Though Chakliux expected Wolf-and-Raven to react in anger, he did not. The shaman went to the back of the lodge and there uncovered several caribou hide pouches, each decorated with the skin of a protector animal—flickers and least weasels. From one he took several folded packets, each filled with a different-colored powder. He mixed the powders with fat into paints to color his face and arms. From another pouch he took rattles and leaves, feathers and shells. Chakliux began to worry that some things were too sacred for him to see. To protect himself and Wolf-and-Raven, he turned his eyes away and watched Ligige’.

She had wrapped the child in warm fur blankets and was now mixing powdered leaves and roots into a cilt’ogho of water. She poured some of the water on a scraped ground squirrel skin, then with a quick movement pulled the knife from the boy’s shoulder and pressed the folded skin over the wound. The boy made a tiny mewing sound.

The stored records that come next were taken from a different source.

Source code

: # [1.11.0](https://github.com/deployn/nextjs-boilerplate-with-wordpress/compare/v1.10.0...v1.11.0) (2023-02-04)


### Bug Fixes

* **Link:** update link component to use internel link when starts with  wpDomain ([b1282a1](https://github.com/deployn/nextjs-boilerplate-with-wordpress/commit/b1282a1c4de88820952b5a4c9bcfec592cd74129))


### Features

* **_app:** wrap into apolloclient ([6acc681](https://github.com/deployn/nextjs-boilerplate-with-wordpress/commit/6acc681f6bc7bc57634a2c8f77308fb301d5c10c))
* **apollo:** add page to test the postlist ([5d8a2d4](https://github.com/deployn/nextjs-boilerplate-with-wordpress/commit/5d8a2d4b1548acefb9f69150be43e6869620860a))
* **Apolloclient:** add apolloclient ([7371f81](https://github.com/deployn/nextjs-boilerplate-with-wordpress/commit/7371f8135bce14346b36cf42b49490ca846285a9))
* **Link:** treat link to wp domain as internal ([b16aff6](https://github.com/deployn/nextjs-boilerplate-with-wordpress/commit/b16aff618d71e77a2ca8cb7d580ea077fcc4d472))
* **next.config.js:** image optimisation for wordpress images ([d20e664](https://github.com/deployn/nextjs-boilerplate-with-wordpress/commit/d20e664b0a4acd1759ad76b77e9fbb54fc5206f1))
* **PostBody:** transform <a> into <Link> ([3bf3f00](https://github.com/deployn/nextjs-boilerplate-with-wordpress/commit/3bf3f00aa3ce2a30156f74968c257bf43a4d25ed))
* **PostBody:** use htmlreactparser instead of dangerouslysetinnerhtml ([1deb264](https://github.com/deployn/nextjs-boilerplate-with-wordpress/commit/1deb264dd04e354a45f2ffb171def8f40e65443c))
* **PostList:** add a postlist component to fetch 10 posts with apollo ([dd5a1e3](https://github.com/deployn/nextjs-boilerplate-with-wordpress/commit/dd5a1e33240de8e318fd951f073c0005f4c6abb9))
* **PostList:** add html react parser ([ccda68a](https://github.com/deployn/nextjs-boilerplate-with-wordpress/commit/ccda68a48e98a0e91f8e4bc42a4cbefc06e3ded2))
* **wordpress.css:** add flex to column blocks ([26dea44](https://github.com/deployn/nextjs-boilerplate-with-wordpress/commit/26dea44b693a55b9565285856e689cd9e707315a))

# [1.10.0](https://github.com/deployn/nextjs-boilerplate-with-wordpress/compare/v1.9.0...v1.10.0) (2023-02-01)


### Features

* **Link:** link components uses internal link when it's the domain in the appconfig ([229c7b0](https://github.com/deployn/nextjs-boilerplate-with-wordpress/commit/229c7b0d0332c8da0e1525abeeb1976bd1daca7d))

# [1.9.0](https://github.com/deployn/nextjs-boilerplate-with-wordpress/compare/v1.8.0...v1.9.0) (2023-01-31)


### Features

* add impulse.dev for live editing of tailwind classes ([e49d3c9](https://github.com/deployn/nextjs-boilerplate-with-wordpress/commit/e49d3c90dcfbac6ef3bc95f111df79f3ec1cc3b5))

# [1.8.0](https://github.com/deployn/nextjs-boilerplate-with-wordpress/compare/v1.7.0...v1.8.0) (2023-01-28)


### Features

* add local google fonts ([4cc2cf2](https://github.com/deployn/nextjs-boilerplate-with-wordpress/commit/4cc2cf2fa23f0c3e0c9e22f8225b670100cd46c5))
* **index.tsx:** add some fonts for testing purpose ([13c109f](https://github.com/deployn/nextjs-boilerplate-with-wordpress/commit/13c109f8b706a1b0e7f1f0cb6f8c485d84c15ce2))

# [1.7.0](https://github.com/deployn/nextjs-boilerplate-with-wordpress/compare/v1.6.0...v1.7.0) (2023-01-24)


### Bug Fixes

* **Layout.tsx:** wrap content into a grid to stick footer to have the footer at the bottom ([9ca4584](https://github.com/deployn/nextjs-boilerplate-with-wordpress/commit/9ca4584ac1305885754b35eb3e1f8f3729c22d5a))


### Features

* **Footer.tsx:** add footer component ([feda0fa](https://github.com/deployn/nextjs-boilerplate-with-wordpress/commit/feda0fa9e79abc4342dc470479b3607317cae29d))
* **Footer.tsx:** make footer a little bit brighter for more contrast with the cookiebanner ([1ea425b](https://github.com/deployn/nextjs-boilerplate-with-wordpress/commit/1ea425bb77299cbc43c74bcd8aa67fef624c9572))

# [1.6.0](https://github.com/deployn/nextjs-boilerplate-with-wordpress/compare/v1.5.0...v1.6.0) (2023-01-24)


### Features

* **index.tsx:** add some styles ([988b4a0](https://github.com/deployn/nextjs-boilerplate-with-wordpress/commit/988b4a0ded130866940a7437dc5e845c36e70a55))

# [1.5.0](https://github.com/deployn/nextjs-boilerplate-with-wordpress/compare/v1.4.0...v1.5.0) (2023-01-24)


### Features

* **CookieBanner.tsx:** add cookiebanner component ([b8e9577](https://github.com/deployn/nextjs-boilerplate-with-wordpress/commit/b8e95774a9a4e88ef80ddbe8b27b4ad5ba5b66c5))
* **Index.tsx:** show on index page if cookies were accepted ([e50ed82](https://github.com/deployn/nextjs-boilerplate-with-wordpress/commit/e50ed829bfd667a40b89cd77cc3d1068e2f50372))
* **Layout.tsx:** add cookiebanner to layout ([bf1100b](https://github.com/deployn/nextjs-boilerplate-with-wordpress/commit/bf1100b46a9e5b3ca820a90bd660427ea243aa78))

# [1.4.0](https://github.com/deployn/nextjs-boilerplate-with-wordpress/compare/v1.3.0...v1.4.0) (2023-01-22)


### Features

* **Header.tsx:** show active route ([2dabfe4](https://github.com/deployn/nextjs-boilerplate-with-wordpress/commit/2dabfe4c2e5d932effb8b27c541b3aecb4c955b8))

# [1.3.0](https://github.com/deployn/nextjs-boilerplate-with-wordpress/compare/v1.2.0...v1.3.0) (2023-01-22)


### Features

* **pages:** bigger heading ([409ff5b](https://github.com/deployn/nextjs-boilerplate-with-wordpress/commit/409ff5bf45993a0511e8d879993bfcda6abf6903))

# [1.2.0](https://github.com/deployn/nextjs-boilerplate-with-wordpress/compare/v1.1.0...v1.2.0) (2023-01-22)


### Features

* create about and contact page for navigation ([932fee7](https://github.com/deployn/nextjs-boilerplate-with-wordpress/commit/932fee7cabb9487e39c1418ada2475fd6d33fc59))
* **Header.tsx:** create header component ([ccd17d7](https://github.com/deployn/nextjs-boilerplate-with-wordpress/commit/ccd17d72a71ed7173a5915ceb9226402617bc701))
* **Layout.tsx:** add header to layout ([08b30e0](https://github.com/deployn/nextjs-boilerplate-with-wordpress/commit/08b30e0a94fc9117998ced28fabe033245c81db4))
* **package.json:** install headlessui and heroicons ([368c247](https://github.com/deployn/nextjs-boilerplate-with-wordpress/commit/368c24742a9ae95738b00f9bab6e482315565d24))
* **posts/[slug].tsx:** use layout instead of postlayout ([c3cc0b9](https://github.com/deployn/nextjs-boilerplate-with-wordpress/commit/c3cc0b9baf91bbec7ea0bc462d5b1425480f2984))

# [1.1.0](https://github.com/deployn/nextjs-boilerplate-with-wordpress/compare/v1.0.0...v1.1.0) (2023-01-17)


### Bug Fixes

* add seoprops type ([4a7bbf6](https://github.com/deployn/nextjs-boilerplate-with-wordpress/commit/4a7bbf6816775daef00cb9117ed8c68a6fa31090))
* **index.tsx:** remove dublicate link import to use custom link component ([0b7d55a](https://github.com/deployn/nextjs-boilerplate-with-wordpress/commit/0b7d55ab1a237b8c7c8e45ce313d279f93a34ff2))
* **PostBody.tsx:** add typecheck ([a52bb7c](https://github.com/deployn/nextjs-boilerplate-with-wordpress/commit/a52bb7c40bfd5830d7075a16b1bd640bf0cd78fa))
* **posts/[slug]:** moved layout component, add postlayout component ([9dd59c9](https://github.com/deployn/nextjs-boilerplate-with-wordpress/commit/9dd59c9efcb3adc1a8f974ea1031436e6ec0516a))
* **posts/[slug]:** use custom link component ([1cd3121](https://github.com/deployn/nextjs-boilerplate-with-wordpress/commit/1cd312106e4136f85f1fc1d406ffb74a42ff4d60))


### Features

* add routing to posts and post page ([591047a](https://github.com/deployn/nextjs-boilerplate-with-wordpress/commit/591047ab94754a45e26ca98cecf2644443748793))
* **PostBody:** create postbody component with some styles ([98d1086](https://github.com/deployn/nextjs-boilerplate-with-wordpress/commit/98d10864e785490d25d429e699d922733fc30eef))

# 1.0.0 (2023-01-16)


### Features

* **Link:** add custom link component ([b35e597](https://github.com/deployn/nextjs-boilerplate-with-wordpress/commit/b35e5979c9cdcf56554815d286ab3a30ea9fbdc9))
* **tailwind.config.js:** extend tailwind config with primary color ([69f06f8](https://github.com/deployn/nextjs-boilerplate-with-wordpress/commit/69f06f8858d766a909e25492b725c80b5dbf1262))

“Hold this,” Ligige’ barked at Chakliux, and Chakliux knelt beside the boy to hold the ground squirrel skin in place. “Press hard,” she said.

Ligige’ dipped her fingers into the cilt’ogho and dribbled some of the liquid into the boy’s mouth. “It will ease the pain,” she told him.

She poured a bit more of the liquid around the wound, using another softened skin to wipe away old blood. Finally she motioned for Chakliux to move his hand. She continued to clean the wound, then prepared another folded skin and tied it into place with long strips of babiche.

Wolf-and-Raven finished his preparations and began a chant, shuffling his feet with the rhythm of his song. Chakliux understood some of what he said, but other words seemed garbled, as though they were not quite The People’s language. Soon Wolf-and-Raven’s forehead was shining with perspiration. The shaman was almost an old man, already with the pouched belly and thin arms of one who mostly sat, but his feet did not stop, and his song remained loud, clear. If his prayers could keep away those spirits that brought pain, the ones that made wounds fester and fill with pus, then perhaps the child would live—if his mother did not call him to follow her into death.

If that happened, Chakliux doubted that any shaman could do much good. What child would not go with his mother if she asked?

“If you want to stay, you are welcome,” Ligige’ whispered to Chakliux, “but if you want to go …”

Chakliux nodded his understanding. “My grandfather waits for me,” he said. “I should go.” He watched for a moment as the old woman smoothed back the boy’s hair with her gnarled hands and covered him with another blanket.

The child had been a bundle of ice in Chakliux’s arms. It would take a long time for the cold to leave him. Perhaps it never would, lying as he had beneath the dead body of his mother. Who could say what that would do to a child? But as he watched Ligige’ work, Chakliux felt his hope grow. Her hands were quick and without hesitation as she made poultices and teas.